TASK STATEMENT:
Look through the entries for the string "theoremstyle" and copy every line where it shows up.

Saved data entries:
:::

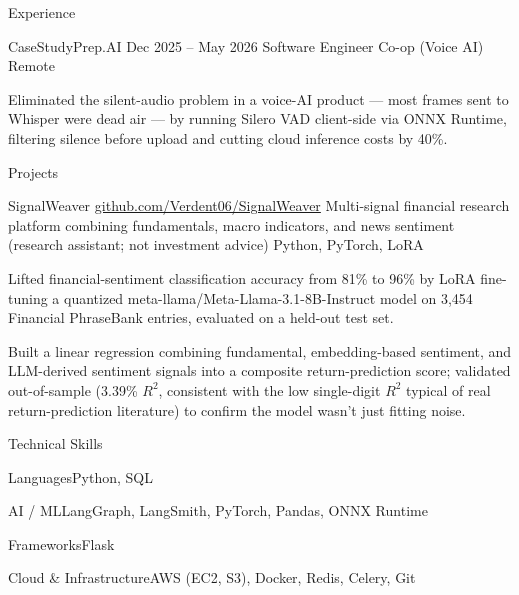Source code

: \documentclass[
	11pt
]{../../../template}
\begin{document}
\begin{rSection}{E}{xperience}
		\begin{rSectionEntry}
			{CaseStudyPrep.AI}
			{Dec 2025 -- May 2026}
			{Software Engineer Co-op (Voice AI)}
			{}
			{Remote}

			\item Eliminated the silent-audio problem in a voice-AI product --- most frames sent to Whisper were dead air --- by running Silero VAD client-side via ONNX Runtime, filtering silence before upload and cutting cloud inference costs by 40\%.
		\end{rSectionEntry}
	\end{rSection}

	\begin{rSection}{P}{rojects}
		\begin{rSectionEntry}
			{SignalWeaver}
			{\href{https://github.com/Verdent06/SignalWeaver}{github.com/Verdent06/SignalWeaver}}
			{Multi-signal financial research platform combining fundamentals, macro indicators, and news sentiment (research assistant; not investment advice)}
			{Python, PyTorch, LoRA}
			{}

			\item Lifted financial-sentiment classification accuracy from 81\% to 96\% by LoRA fine-tuning a quantized meta-llama/Meta-Llama-3.1-8B-Instruct model on 3,454 Financial PhraseBank entries, evaluated on a held-out test set.
			\item Built a linear regression combining fundamental, embedding-based sentiment, and LLM-derived sentiment signals into a composite return-prediction score; validated out-of-sample (3.39\% $R^{2}$, consistent with the low single-digit $R^{2}$ typical of real return-prediction literature) to confirm the model wasn't just fitting noise.
		\end{rSectionEntry}
	\end{rSection}

	\begin{rSection}{T}{echnical Skills}
		\begin{rSet}{Languages}{Python, SQL}
		\end{rSet}
		\begin{rSet}{AI / ML}{LangGraph, LangSmith, PyTorch, Pandas, ONNX Runtime}
		\end{rSet}
		\begin{rSet}{Frameworks}{Flask}
		\end{rSet}
		\begin{rSet}{Cloud \& Infrastructure}{AWS (EC2, S3), Docker, Redis, Celery, Git}
		\end{rSet}
	\end{rSection}
\end{document}
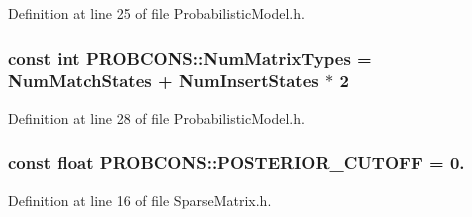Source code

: Definition at line 25 of file Probabilistic\+Model.\+h.

\hypertarget{namespace_p_r_o_b_c_o_n_s_aa757f46fbcab58d09517a449a680db3b}{
\subsubsection[{Num\+Matrix\+Types}]{\setlength{\rightskip}{0pt plus 5cm}const int P\+R\+O\+B\+C\+O\+N\+S\+::\+Num\+Matrix\+Types = {\bf Num\+Match\+States} + Num\+Insert\+States $\ast$ 2}}\label{namespace_p_r_o_b_c_o_n_s_aa757f46fbcab58d09517a449a680db3b}


Definition at line 28 of file Probabilistic\+Model.\+h.

\hypertarget{namespace_p_r_o_b_c_o_n_s_af5a75afbb515bc75473200f8a3ba1993}{
\subsubsection[{P\+O\+S\+T\+E\+R\+I\+O\+R\+\_\+\+C\+U\+T\+O\+F\+F}]{\setlength{\rightskip}{0pt plus 5cm}const float P\+R\+O\+B\+C\+O\+N\+S\+::\+P\+O\+S\+T\+E\+R\+I\+O\+R\+\_\+\+C\+U\+T\+O\+F\+F = 0.}}\label{namespace_p_r_o_b_c_o_n_s_af5a75afbb515bc75473200f8a3ba1993}


Definition at line 16 of file Sparse\+Matrix.\+h.

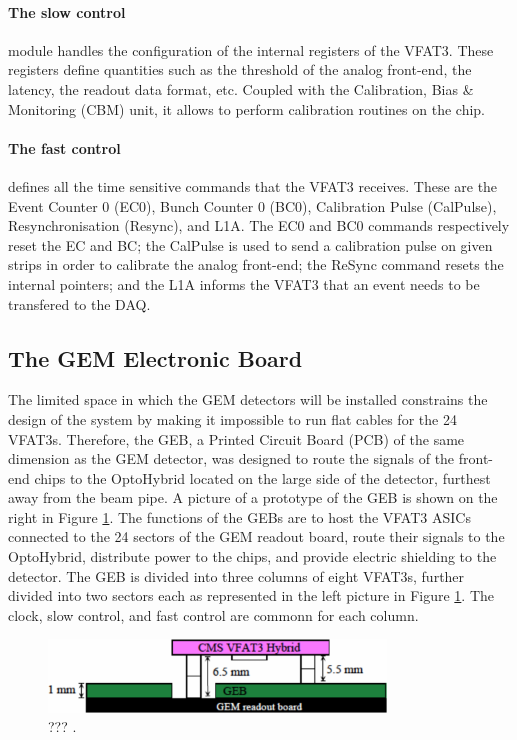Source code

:       \paragraph{The slow control} module handles the configuration of the internal registers of the VFAT3. These registers define quantities such as the threshold of the analog front-end, the latency, the readout data format, etc. Coupled with the Calibration, Bias \& Monitoring (CBM) unit, it allows to perform calibration routines on the chip. \\

      \paragraph{The fast control} defines all the time sensitive commands that the VFAT3 receives. These are the Event Counter 0 (EC0), Bunch Counter 0 (BC0), Calibration Pulse (CalPulse), Resynchronisation (Resync), and L1A. The EC0 and BC0 commands respectively reset the EC and BC; the CalPulse is used to send a calibration pulse on given strips in order to calibrate the analog front-end; the ReSync command resets the internal pointers; and the L1A informs the VFAT3 that an event needs to be transfered to the DAQ.

    \subsection{The GEM Electronic Board}

      The limited space in which the GEM detectors will be installed constrains the design of the system by making it impossible to run flat cables for the 24 VFAT3s. Therefore, the GEB, a Printed Circuit Board (PCB) of the same dimension as the GEM detector, was designed to route the signals of the front-end chips to the OptoHybrid located on the large side of the detector, furthest away from the beam pipe. A picture of a prototype of the GEB is shown on the right in Figure \ref{fig:II-2-geb}. The functions of the GEBs are to host the VFAT3 ASICs connected to the 24 sectors of the GEM readout board, route their signals to the OptoHybrid, distribute power to the chips, and provide electric shielding to the detector. The GEB is divided into three columns of eight VFAT3s, further divided into two sectors each as represented in the left picture in Figure \ref{fig:II-2-geb}. The clock, slow control, and fast control are commonn for each column. \\

      \begin{figure}[h!]
        \centering
        \includegraphics[width=0.8\textwidth]{img/II-2-daq/geb.pdf}
        \caption{??? \cite{Colaleo:2021453}.}
        \label{fig:II-2-geb}
      \end{figure}

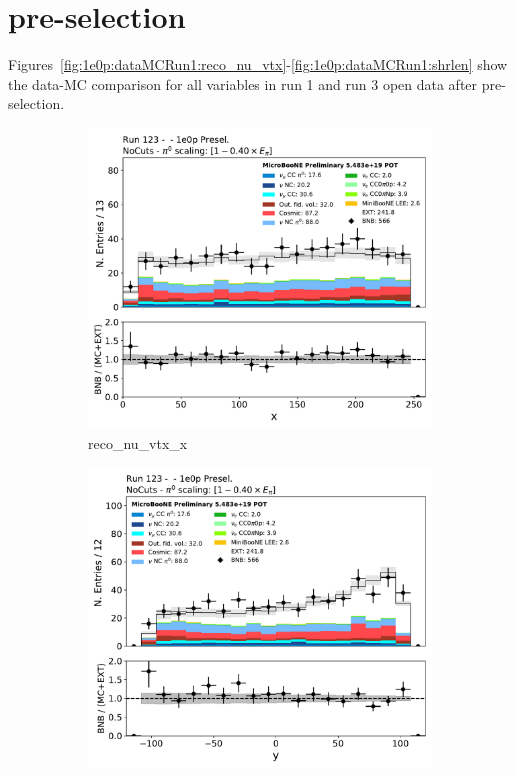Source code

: \section{\zpsel pre-selection}
\label{app:nuepresel}

Figures~\ref{fig:1e0p:dataMCRun1:reco_nu_vtx}-\ref{fig:1e0p:dataMCRun1:shrlen} show the data-MC comparison for all \zpsel variables in run 1 and run 3 open data after \zpsel pre-selection.

\begin{figure}[H] 
\begin{center}
    \begin{subfigure}[b]{0.3\textwidth}
    \centering
    \includegraphics[width=1.00\textwidth]{1e0p/dataMCRun123/reco_nu_vtx_x.pdf}
    \caption{\label{fig:1e0p:dataMCRun1:reco_nu_vtx_x} reco\_nu\_vtx\_x }
    \end{subfigure}
    \begin{subfigure}[b]{0.3\textwidth}
    \centering
    \includegraphics[width=1.00\textwidth]{1e0p/dataMCRun123/reco_nu_vtx_y.pdf}

\end{subfigure}
\end{center}
\end{figure}
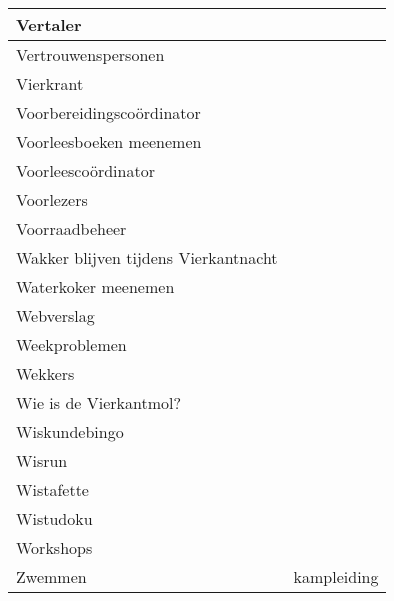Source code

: \documentclass{takenlijst}
\begin{document}
\begin{center}
\begin{small}
\begin{tabular}{|l|l|}
\hline
Vertaler & \\
\hline
Vertrouwenspersonen & \\
\hline
Vierkrant & \\
\hline
Voorbereidingsco\"ordinator & \\
\hline
Voorleesboeken meenemen & \\
\hline
Voorleesco\"ordinator & \\
\hline
Voorlezers & \\
\hline
Voorraadbeheer & \\
\hline
Wakker blijven tijdens Vierkantnacht & \\
\hline
Waterkoker meenemen & \\
\hline
Webverslag & \\
\hline
Weekproblemen & \\
\hline
Wekkers & \\
\hline
Wie is de Vierkantmol? & \\
\hline
Wiskundebingo & \\
\hline
Wisrun & \\
\hline
Wistafette & \\
\hline
Wistudoku & \\
\hline
Workshops & \\
\hline
Zwemmen & kampleiding \\
\hline
\end{tabular}
\end{small}
\end{center}
\end{document}
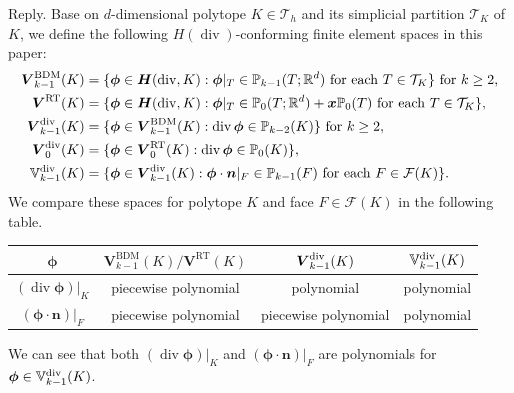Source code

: \documentclass[10pt]{amsart}
\theoremstyle{definition}
\theoremstyle{remark}
\renewcommand{\div}{\operatorname{div}}
\begin{document}
\begin{enumerate}[1.]
\smallskip \noindent \textcolor[rgb]{1.00,0.00,0.00}{Reply.}
Base on $d$-dimensional polytope $K\in \mathcal T_h$ and its simplicial partition $\mathcal T_K$ of $K$, we define the following $H(\div)$-conforming finite element spaces in this paper:
\begin{align*}    
\boldsymbol{V}_{k-1}^{\mathrm{BDM}}(K)&=\{\boldsymbol{\phi}\in\boldsymbol{H}(\div, K): \boldsymbol{\phi}|_{T}\in \mathbb P_{k-1}(T;\mathbb R^d) \textrm{ for each } T\in\mathcal T_K\}\textrm{ for } k\geq2, \\
\boldsymbol{V}^{\mathrm{RT}}(K)&=\{\boldsymbol{\phi}\in\boldsymbol{H}(\div, K): \boldsymbol{\phi}|_{T}\in \mathbb P_{0}(T;\mathbb R^d)+\boldsymbol{x}\mathbb P_{0}(T) \textrm{ for each } T\in\mathcal T_K\}, \\
\boldsymbol{V}_{k-1}^{\rm div}(K)&=\{\boldsymbol{\phi}\in\boldsymbol{V}_{k-1}^{\mathrm{BDM}}(K): \div\boldsymbol{\phi}\in\mathbb P_{k-2}(K)\}\textrm{ for } k\geq2, \\
\boldsymbol{V}_{0}^{\rm div}(K)&=\{\boldsymbol{\phi}\in\boldsymbol{V}_{0}^{\mathrm{RT}}(K): \div\boldsymbol{\phi}\in\mathbb P_{0}(K)\},
\\
\mathbb{V}_{k-1}^{\rm div}(K)&=\{\boldsymbol{\phi}\in\boldsymbol{V}_{k-1}^{\rm div}(K): \boldsymbol{\phi}\cdot\boldsymbol{n}|_F\in\mathbb P_{k-1}(F) \textrm{ for each } F\in\mathcal F(K)\}.
\end{align*}
We compare these spaces for polytope $K$ and face $F\in\mathcal F(K)$ in the following table.
\begin{center}
\renewcommand\arraystretch{1.3}
\begin{tabular}[t]{|c|c|c|c|}
\hline
$\boldsymbol{\phi}$ & $\boldsymbol{V}_{k-1}^{\mathrm{BDM}}(K)/\boldsymbol{V}^{\mathrm{RT}}(K)$ & $\boldsymbol{V}_{k-1}^{\rm div}(K)$ & $\mathbb{V}_{k-1}^{\rm div}(K)$  \\
\hline
$(\div\boldsymbol{\phi})|_K$ & piecewise polynomial & polynomial & polynomial \\
\hline
$(\boldsymbol{\phi}\cdot\boldsymbol{n})|_F$ & piecewise polynomial & piecewise polynomial & polynomial \\
\hline
\end{tabular}
\end{center}
We can see that both $(\div\boldsymbol{\phi})|_K$ and $(\boldsymbol{\phi}\cdot\boldsymbol{n})|_F$ are polynomials for $\boldsymbol{\phi}\in\mathbb{V}_{k-1}^{\rm div}(K)$.


\end{enumerate}
\end{document}
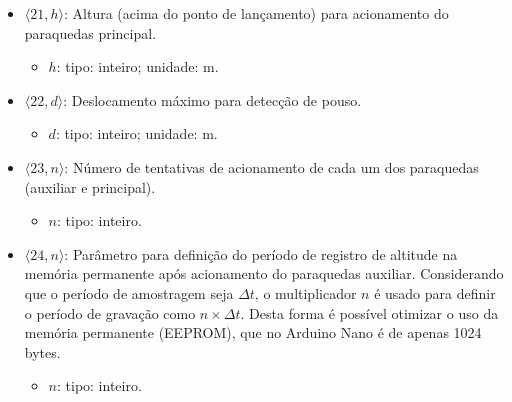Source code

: \documentclass[portuguese,10pt,a4paper]{article}
\newcommand{\nexplanation}{definição do período de registro de altitude na memória permanente após acionamento do paraquedas auxiliar. Considerando que o período de amostragem seja $\Delta t$, o multiplicador $n$ é usado para definir o período de gravação como $n \times \Delta t$. Desta forma é possível otimizar o uso da memória permanente (EEPROM), que no Arduino Nano é de apenas 1024 bytes.}
\begin{document}
\begin{itemize}
	\item $\langle 21, h\rangle$: Altura (acima do ponto de lançamento) para acionamento do paraquedas principal.
	\begin{itemize}
		\item $h$: tipo: inteiro; unidade: m.
	\end{itemize}
	\item $\langle 22, d\rangle$: Deslocamento máximo para detecção de pouso.
	\begin{itemize}
		\item $d$: tipo: inteiro; unidade: m.
	\end{itemize}
	\item $\langle 23, n\rangle$: Número de tentativas de acionamento de cada um dos paraquedas (auxiliar e principal).
	\begin{itemize}
		\item $n$: tipo: inteiro.
	\end{itemize}
	\item $\langle 24, n\rangle$: 
		Parâmetro para \nexplanation
		\begin{itemize}
			\item $n$: tipo: inteiro.  
		\end{itemize}
\end{itemize}
\end{document}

:::

SOLUTION TO THIS EXERCISE:
\theoremstyle{definition}
\theoremstyle{remark}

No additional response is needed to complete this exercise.